DATA UNDER STUDY:
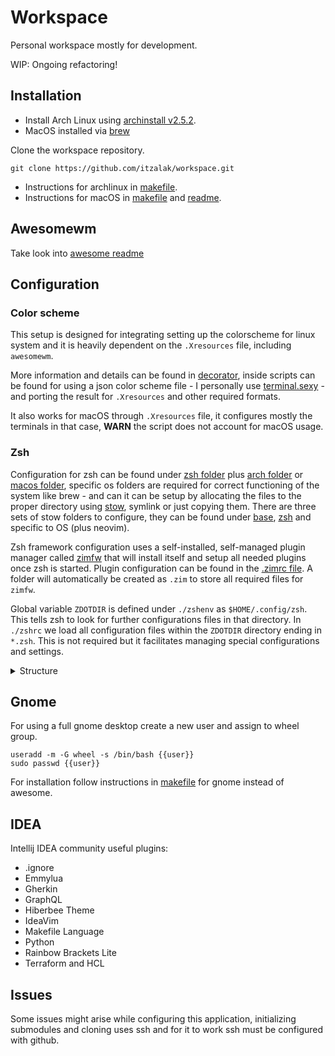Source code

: # Workspace

Personal workspace mostly for development.

WIP: Ongoing refactoring!

## Installation

- Install Arch Linux using [archinstall v2.5.2](https://github.com/archlinux/archinstall/tree/v2.5.2).
- MacOS installed via [brew](./installation/macos/brew/Brewfile)

Clone the workspace repository.

```shell
git clone https://github.com/itzalak/workspace.git
```

- Instructions for archlinux in [makefile](./installation/linux/makefile).
- Instructions for macOS in [makefile](./installation/macos/makefile) and [readme](./installation/macos/README.md).

## Awesomewm

Take look into [awesome readme](/linux/awesome/.config/awesome/README.md)

## Configuration

### Color scheme

This setup is designed for integrating setting up the colorscheme for linux system and it is heavily dependent on
the `.Xresources` file, including `awesomewm`.

More information and details can be found in [decorator](base/.config/decorator), inside scripts can be
found for using a json color scheme file - I personally use [terminal.sexy](https://terminal.sexy/) - and
porting the result for `.Xresources` and other required formats.

It also works for macOS through `.Xresources` file, it configures mostly the terminals in that case, **WARN** the script
does not account for macOS usage.

### Zsh

<!--WIP: needs to be refactored-->

Configuration for zsh can be found under [zsh folder](./zsh/) plus [arch folder](./arch) or [macos folder](./macos), specific os folders are required for correct functioning of the system like brew - and can it can be setup by allocating the files to the proper directory using [stow](https://www.gnu.org/software/stow/), symlink or just copying them.
There are three sets of stow folders to configure, they can be found under [base](./base/), [zsh](./zsh/) and specific to OS (plus neovim).

Zsh framework configuration uses a self-installed, self-managed plugin manager called [zimfw](https://github.com/zimfw/zimfw) that will install itself and setup all needed plugins once zsh is started.
Plugin configuration can be found in the [.zimrc file](./zsh/.config/zsh/.zimrc).
A folder will automatically be created as `.zim` to store all required files for `zimfw`.

Global variable `ZDOTDIR` is defined under `./zshenv` as `$HOME/.config/zsh`. This tells zsh to look for further configurations files in that directory.
In `./zshrc` we load all configuration files within the `ZDOTDIR` directory ending in `*.zsh`. This is not required but it facilitates managing special configurations and settings.

<details>
<summary>Structure</summary>
<br>

```shell
.
├── .config
│   └── zsh
│       ├── 00-path.zsh
│       ├── 02-aliases.zsh
│       ├── 04-history.zsh
│       ├── 05-git.zsh
│       ├── ..
│       ├── 99-starship.zsh
│       ├── .zimrc
│       └── .zshrc
└── .zshenv
```

</details>

## Gnome

For using a full gnome desktop create a new user and assign to wheel group.

```shell
useradd -m -G wheel -s /bin/bash {{user}}
sudo passwd {{user}}
```

For installation follow instructions in [makefile](./linux/installation/makefile) for gnome instead of awesome.

## IDEA

Intellij IDEA community useful plugins:

- .ignore
- Emmylua
- Gherkin
- GraphQL
- Hiberbee Theme
- IdeaVim
- Makefile Language
- Python
- Rainbow Brackets Lite
- Terraform and HCL

## Issues

Some issues might arise while configuring this application, initializing submodules and cloning uses ssh and for it to
work ssh must be configured with github.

TO DO: When a picture appears among the entries, skip it; transcribe everything else exactly.

ANSWER BOX:
Source code

: # Workspace

Personal workspace mostly for development.

WIP: Ongoing refactoring!

## Installation

- Install Arch Linux using [archinstall v2.5.2](https://github.com/archlinux/archinstall/tree/v2.5.2).
- MacOS installed via [brew](./installation/macos/brew/Brewfile)

Clone the workspace repository.

```shell
git clone https://github.com/itzalak/workspace.git
```

- Instructions for archlinux in [makefile](./installation/linux/makefile).
- Instructions for macOS in [makefile](./installation/macos/makefile) and [readme](./installation/macos/README.md).

## Awesomewm

Take look into [awesome readme](/linux/awesome/.config/awesome/README.md)

## Configuration

### Color scheme

This setup is designed for integrating setting up the colorscheme for linux system and it is heavily dependent on
the `.Xresources` file, including `awesomewm`.

More information and details can be found in [decorator](base/.config/decorator), inside scripts can be
found for using a json color scheme file - I personally use [terminal.sexy](https://terminal.sexy/) - and
porting the result for `.Xresources` and other required formats.

It also works for macOS through `.Xresources` file, it configures mostly the terminals in that case, **WARN** the script
does not account for macOS usage.

### Zsh

<!--WIP: needs to be refactored-->

Configuration for zsh can be found under [zsh folder](./zsh/) plus [arch folder](./arch) or [macos folder](./macos), specific os folders are required for correct functioning of the system like brew - and can it can be setup by allocating the files to the proper directory using [stow](https://www.gnu.org/software/stow/), symlink or just copying them.
There are three sets of stow folders to configure, they can be found under [base](./base/), [zsh](./zsh/) and specific to OS (plus neovim).

Zsh framework configuration uses a self-installed, self-managed plugin manager called [zimfw](https://github.com/zimfw/zimfw) that will install itself and setup all needed plugins once zsh is started.
Plugin configuration can be found in the [.zimrc file](./zsh/.config/zsh/.zimrc).
A folder will automatically be created as `.zim` to store all required files for `zimfw`.

Global variable `ZDOTDIR` is defined under `./zshenv` as `$HOME/.config/zsh`. This tells zsh to look for further configurations files in that directory.
In `./zshrc` we load all configuration files within the `ZDOTDIR` directory ending in `*.zsh`. This is not required but it facilitates managing special configurations and settings.

<details>
<summary>Structure</summary>
<br>

```shell
.
├── .config
│   └── zsh
│       ├── 00-path.zsh
│       ├── 02-aliases.zsh
│       ├── 04-history.zsh
│       ├── 05-git.zsh
│       ├── ..
│       ├── 99-starship.zsh
│       ├── .zimrc
│       └── .zshrc
└── .zshenv
```

</details>

## Gnome

For using a full gnome desktop create a new user and assign to wheel group.

```shell
useradd -m -G wheel -s /bin/bash {{user}}
sudo passwd {{user}}
```

For installation follow instructions in [makefile](./linux/installation/makefile) for gnome instead of awesome.

## IDEA

Intellij IDEA community useful plugins:

- .ignore
- Emmylua
- Gherkin
- GraphQL
- Hiberbee Theme
- IdeaVim
- Makefile Language
- Python
- Rainbow Brackets Lite
- Terraform and HCL

## Issues

Some issues might arise while configuring this application, initializing submodules and cloning uses ssh and for it to
work ssh must be configured with github.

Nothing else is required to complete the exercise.